===== GIVEN DATA

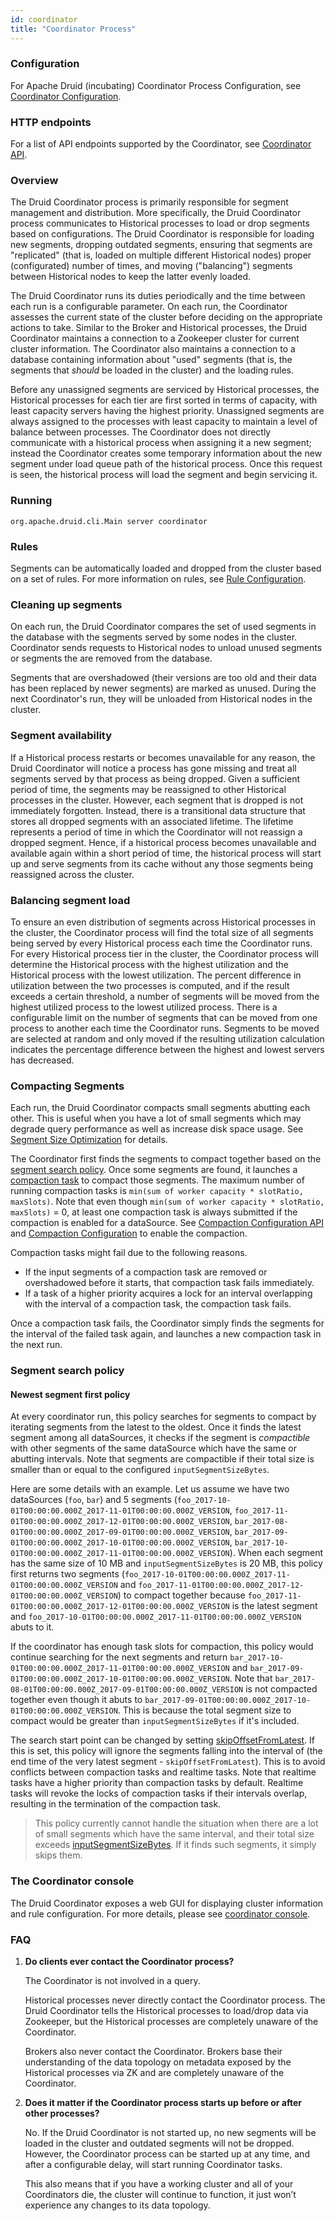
 ```yaml
---
id: coordinator
title: "Coordinator Process"
---
```


<!--
  ~ Licensed to the Apache Software Foundation (ASF) under one
  ~ or more contributor license agreements.  See the NOTICE file
  ~ distributed with this work for additional information
  ~ regarding copyright ownership.  The ASF licenses this file
  ~ to you under the Apache License, Version 2.0 (the
  ~ "License"); you may not use this file except in compliance
  ~ with the License.  You may obtain a copy of the License at
  ~
  ~   http://www.apache.org/licenses/LICENSE-2.0
  ~
  ~ Unless required by applicable law or agreed to in writing,
  ~ software distributed under the License is distributed on an
  ~ "AS IS" BASIS, WITHOUT WARRANTIES OR CONDITIONS OF ANY
  ~ KIND, either express or implied.  See the License for the
  ~ specific language governing permissions and limitations
  ~ under the License.
  -->


### Configuration

For Apache Druid (incubating) Coordinator Process Configuration, see [Coordinator Configuration](../configuration/index.html#coordinator).

### HTTP endpoints

For a list of API endpoints supported by the Coordinator, see [Coordinator API](../operations/api-reference.html#coordinator).

### Overview

The Druid Coordinator process is primarily responsible for segment management and distribution. More specifically, the
Druid Coordinator process communicates to Historical processes to load or drop segments based on configurations. The
Druid Coordinator is responsible for loading new segments, dropping outdated segments, ensuring that segments are
"replicated" (that is, loaded on multiple different Historical nodes) proper (configurated) number of times, and moving
("balancing") segments between Historical nodes to keep the latter evenly loaded.

The Druid Coordinator runs its duties periodically and the time between each run is a configurable parameter. On each
run, the Coordinator assesses the current state of the cluster before deciding on the appropriate actions to take.
Similar to the Broker and Historical processes, the Druid Coordinator maintains a connection to a Zookeeper cluster for
current cluster information. The Coordinator also maintains a connection to a database containing information about
"used" segments (that is, the segments that *should* be loaded in the cluster) and the loading rules.

Before any unassigned segments are serviced by Historical processes, the Historical processes for each tier are first
sorted in terms of capacity, with least capacity servers having the highest priority. Unassigned segments are always
assigned to the processes with least capacity to maintain a level of balance between processes. The Coordinator does not
directly communicate with a historical process when assigning it a new segment; instead the Coordinator creates some
temporary information about the new segment under load queue path of the historical process. Once this request is seen,
the historical process will load the segment and begin servicing it.

### Running

```
org.apache.druid.cli.Main server coordinator
```

### Rules

Segments can be automatically loaded and dropped from the cluster based on a set of rules. For more information on rules, see [Rule Configuration](../operations/rule-configuration.md).

### Cleaning up segments

On each run, the Druid Coordinator compares the set of used segments in the database with the segments served by some
nodes in the cluster. Coordinator sends requests to Historical nodes to unload unused segments or segments the are
removed from the database.

Segments that are overshadowed (their versions are too old and their data has been replaced by newer segments) are
marked as unused. During the next Coordinator's run, they will be unloaded from Historical nodes in the cluster.

### Segment availability

If a Historical process restarts or becomes unavailable for any reason, the Druid Coordinator will notice a process has gone missing and treat all segments served by that process as being dropped. Given a sufficient period of time, the segments may be reassigned to other Historical processes in the cluster. However, each segment that is dropped is not immediately forgotten. Instead, there is a transitional data structure that stores all dropped segments with an associated lifetime. The lifetime represents a period of time in which the Coordinator will not reassign a dropped segment. Hence, if a historical process becomes unavailable and available again within a short period of time, the historical process will start up and serve segments from its cache without any those segments being reassigned across the cluster.

### Balancing segment load

To ensure an even distribution of segments across Historical processes in the cluster, the Coordinator process will find the total size of all segments being served by every Historical process each time the Coordinator runs. For every Historical process tier in the cluster, the Coordinator process will determine the Historical process with the highest utilization and the Historical process with the lowest utilization. The percent difference in utilization between the two processes is computed, and if the result exceeds a certain threshold, a number of segments will be moved from the highest utilized process to the lowest utilized process. There is a configurable limit on the number of segments that can be moved from one process to another each time the Coordinator runs. Segments to be moved are selected at random and only moved if the resulting utilization calculation indicates the percentage difference between the highest and lowest servers has decreased.

### Compacting Segments

Each run, the Druid Coordinator compacts small segments abutting each other. This is useful when you have a lot of small
segments which may degrade query performance as well as increase disk space usage. See [Segment Size Optimization](../operations/segment-optimization.md) for details.

The Coordinator first finds the segments to compact together based on the [segment search policy](#segment-search-policy).
Once some segments are found, it launches a [compaction task](../ingestion/tasks.md#compact) to compact those segments.
The maximum number of running compaction tasks is `min(sum of worker capacity * slotRatio, maxSlots)`.
Note that even though `min(sum of worker capacity * slotRatio, maxSlots)` = 0, at least one compaction task is always submitted
if the compaction is enabled for a dataSource.
See [Compaction Configuration API](../operations/api-reference.html#compaction-configuration) and [Compaction Configuration](../configuration/index.html#compaction-dynamic-configuration) to enable the compaction.

Compaction tasks might fail due to the following reasons.

- If the input segments of a compaction task are removed or overshadowed before it starts, that compaction task fails immediately.
- If a task of a higher priority acquires a lock for an interval overlapping with the interval of a compaction task, the compaction task fails.

Once a compaction task fails, the Coordinator simply finds the segments for the interval of the failed task again, and launches a new compaction task in the next run.

### Segment search policy

#### Newest segment first policy

At every coordinator run, this policy searches for segments to compact by iterating segments from the latest to the oldest.
Once it finds the latest segment among all dataSources, it checks if the segment is _compactible_ with other segments of the same dataSource which have the same or abutting intervals.
Note that segments are compactible if their total size is smaller than or equal to the configured `inputSegmentSizeBytes`.

Here are some details with an example. Let us assume we have two dataSources (`foo`, `bar`)
and 5 segments (`foo_2017-10-01T00:00:00.000Z_2017-11-01T00:00:00.000Z_VERSION`, `foo_2017-11-01T00:00:00.000Z_2017-12-01T00:00:00.000Z_VERSION`, `bar_2017-08-01T00:00:00.000Z_2017-09-01T00:00:00.000Z_VERSION`, `bar_2017-09-01T00:00:00.000Z_2017-10-01T00:00:00.000Z_VERSION`, `bar_2017-10-01T00:00:00.000Z_2017-11-01T00:00:00.000Z_VERSION`).
When each segment has the same size of 10 MB and `inputSegmentSizeBytes` is 20 MB, this policy first returns two segments (`foo_2017-10-01T00:00:00.000Z_2017-11-01T00:00:00.000Z_VERSION` and `foo_2017-11-01T00:00:00.000Z_2017-12-01T00:00:00.000Z_VERSION`) to compact together because
`foo_2017-11-01T00:00:00.000Z_2017-12-01T00:00:00.000Z_VERSION` is the latest segment and `foo_2017-10-01T00:00:00.000Z_2017-11-01T00:00:00.000Z_VERSION` abuts to it.

If the coordinator has enough task slots for compaction, this policy would continue searching for the next segments and return
`bar_2017-10-01T00:00:00.000Z_2017-11-01T00:00:00.000Z_VERSION` and `bar_2017-09-01T00:00:00.000Z_2017-10-01T00:00:00.000Z_VERSION`.
Note that `bar_2017-08-01T00:00:00.000Z_2017-09-01T00:00:00.000Z_VERSION` is not compacted together even though it abuts to `bar_2017-09-01T00:00:00.000Z_2017-10-01T00:00:00.000Z_VERSION`.
This is because the total segment size to compact would be greater than `inputSegmentSizeBytes` if it's included.

The search start point can be changed by setting [skipOffsetFromLatest](../configuration/index.html#compaction-dynamic-configuration).
If this is set, this policy will ignore the segments falling into the interval of (the end time of the very latest segment - `skipOffsetFromLatest`).
This is to avoid conflicts between compaction tasks and realtime tasks.
Note that realtime tasks have a higher priority than compaction tasks by default. Realtime tasks will revoke the locks of compaction tasks if their intervals overlap, resulting in the termination of the compaction task.

> This policy currently cannot handle the situation when there are a lot of small segments which have the same interval,
> and their total size exceeds [inputSegmentSizeBytes](../configuration/index.md#compaction-dynamic-configuration).
> If it finds such segments, it simply skips them.

### The Coordinator console

The Druid Coordinator exposes a web GUI for displaying cluster information and rule configuration. For more details, please see [coordinator console](../operations/management-uis.html#coordinator-consoles).

### FAQ

1. **Do clients ever contact the Coordinator process?**

    The Coordinator is not involved in a query.

    Historical processes never directly contact the Coordinator process. The Druid Coordinator tells the Historical processes to load/drop data via Zookeeper, but the Historical processes are completely unaware of the Coordinator.

    Brokers also never contact the Coordinator. Brokers base their understanding of the data topology on metadata exposed by the Historical processes via ZK and are completely unaware of the Coordinator.

2. **Does it matter if the Coordinator process starts up before or after other processes?**

    No. If the Druid Coordinator is not started up, no new segments will be loaded in the cluster and outdated segments will not be dropped. However, the Coordinator process can be started up at any time, and after a configurable delay, will start running Coordinator tasks.

    This also means that if you have a working cluster and all of your Coordinators die, the cluster will continue to function, it just won’t experience any changes to its data topology.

==========

REQUIRED ACTION – The lines above from the one containing "### HTTP endpoints" through the one containing "Similar to the" are to be set down exactly, and no others.

WRITTEN RESPONSE –
### HTTP endpoints

For a list of API endpoints supported by the Coordinator, see [Coordinator API](../operations/api-reference.html#coordinator).

### Overview

The Druid Coordinator process is primarily responsible for segment management and distribution. More specifically, the
Druid Coordinator process communicates to Historical processes to load or drop segments based on configurations. The
Druid Coordinator is responsible for loading new segments, dropping outdated segments, ensuring that segments are
"replicated" (that is, loaded on multiple different Historical nodes) proper (configurated) number of times, and moving
("balancing") segments between Historical nodes to keep the latter evenly loaded.

The Druid Coordinator runs its duties periodically and the time between each run is a configurable parameter. On each
run, the Coordinator assesses the current state of the cluster before deciding on the appropriate actions to take.
Similar to the Broker and Historical processes, the Druid Coordinator maintains a connection to a Zookeeper cluster for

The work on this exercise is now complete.